Hassan Ali is a middle-aged musician who plays the harmonium and the bansuri (flute). His grandfather, the sarangi virtuoso Ustad Nathu Khan, taught the famed singer Farida Khanum. Though his main instrument of choice is the harmonium, Mr.Ali learnt the flute later on and enjoys its intrinsic beauty. He started playing music when he was around thirteen years old and has worked in both genres: classical and light music, often mixing the two in his work. He has performed in many concerts around the world such as in the UK and the Middle East. 

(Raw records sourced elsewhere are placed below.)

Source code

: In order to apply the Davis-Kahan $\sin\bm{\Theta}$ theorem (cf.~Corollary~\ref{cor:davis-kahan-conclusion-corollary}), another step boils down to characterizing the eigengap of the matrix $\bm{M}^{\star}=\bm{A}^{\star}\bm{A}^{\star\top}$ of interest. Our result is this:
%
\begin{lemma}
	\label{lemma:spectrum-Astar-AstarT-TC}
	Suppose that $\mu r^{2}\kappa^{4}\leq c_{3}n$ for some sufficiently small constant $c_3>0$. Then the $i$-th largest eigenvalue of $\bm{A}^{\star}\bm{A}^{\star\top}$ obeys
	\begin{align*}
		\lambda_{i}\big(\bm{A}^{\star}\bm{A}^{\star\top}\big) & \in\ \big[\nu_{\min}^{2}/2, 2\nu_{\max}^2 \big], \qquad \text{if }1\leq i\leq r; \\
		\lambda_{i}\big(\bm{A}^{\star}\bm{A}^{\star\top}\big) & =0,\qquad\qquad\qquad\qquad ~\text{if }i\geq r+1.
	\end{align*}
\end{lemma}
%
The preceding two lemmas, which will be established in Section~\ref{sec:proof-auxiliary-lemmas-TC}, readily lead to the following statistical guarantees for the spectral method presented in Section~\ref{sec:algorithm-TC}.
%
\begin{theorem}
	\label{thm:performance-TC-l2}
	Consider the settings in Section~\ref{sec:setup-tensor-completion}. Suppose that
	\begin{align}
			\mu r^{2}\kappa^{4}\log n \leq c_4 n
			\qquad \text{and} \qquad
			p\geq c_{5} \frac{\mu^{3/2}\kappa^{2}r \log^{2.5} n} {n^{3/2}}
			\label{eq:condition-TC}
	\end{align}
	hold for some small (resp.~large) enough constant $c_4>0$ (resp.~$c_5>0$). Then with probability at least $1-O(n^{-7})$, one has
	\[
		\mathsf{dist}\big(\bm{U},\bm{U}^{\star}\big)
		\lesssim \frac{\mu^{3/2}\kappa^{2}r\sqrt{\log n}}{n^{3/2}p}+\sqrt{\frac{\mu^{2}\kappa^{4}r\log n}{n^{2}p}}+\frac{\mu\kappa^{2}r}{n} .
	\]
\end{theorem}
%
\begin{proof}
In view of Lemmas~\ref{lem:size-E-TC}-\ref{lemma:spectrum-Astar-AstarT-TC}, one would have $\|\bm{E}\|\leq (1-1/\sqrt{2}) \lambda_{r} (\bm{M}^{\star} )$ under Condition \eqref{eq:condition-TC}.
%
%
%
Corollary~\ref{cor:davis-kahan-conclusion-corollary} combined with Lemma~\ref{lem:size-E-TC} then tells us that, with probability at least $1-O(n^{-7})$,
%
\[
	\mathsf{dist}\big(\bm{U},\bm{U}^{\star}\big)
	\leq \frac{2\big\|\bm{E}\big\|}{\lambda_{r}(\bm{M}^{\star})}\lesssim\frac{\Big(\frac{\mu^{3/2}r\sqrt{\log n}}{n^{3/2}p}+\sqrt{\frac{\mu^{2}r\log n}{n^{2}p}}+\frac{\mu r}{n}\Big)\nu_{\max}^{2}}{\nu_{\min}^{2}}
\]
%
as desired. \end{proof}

In his interview, he expresses his belief that classical music is the main juz, or ingredient, of all music. One should always learn it before venturing into other musical fields. Other genres, like pop music, are good to learn but are more like icing on the cake rather than the true base.

He also criticises the modern way of learning music, which is ever too often conducted through video courses, especially in the age of the coronavirus pandemic. In his opinion, learning face-to-face is always better, because only then can one truly absorb the teacher’s wisdom and experience. He believes that staring at a computer screen is nothing but a poor substitute for the traditional method of learning, in which the teacher can actively correct any of the student’s errors or misunderstandings.  


Alongside performing, Hassan Ali has taught several students, of whom many have adopted music as a profession. He remembers how he used to tutor them when they came back from school.

He aso fondly reminisces how his ustad, Lala Gulzar Hussain, taught him to play the harmonium by continously making him practice his pultain, or scales. Sometimes, his hand would go numb from the continuous practice! But he strongly believes that the hard work paid off and without such effort, a musician can never become truly competent.


At the end of his interview, Hassan Ali wishes to pass on a message to the future generation, urging them to carry on the ancient tradition of Pakistani classical music. He reminds them that there is nothing wrong with playing music, and dispels the common belief that music is sinful by reminding us of how devotional music like Qawwalis and Naats are also forms of music.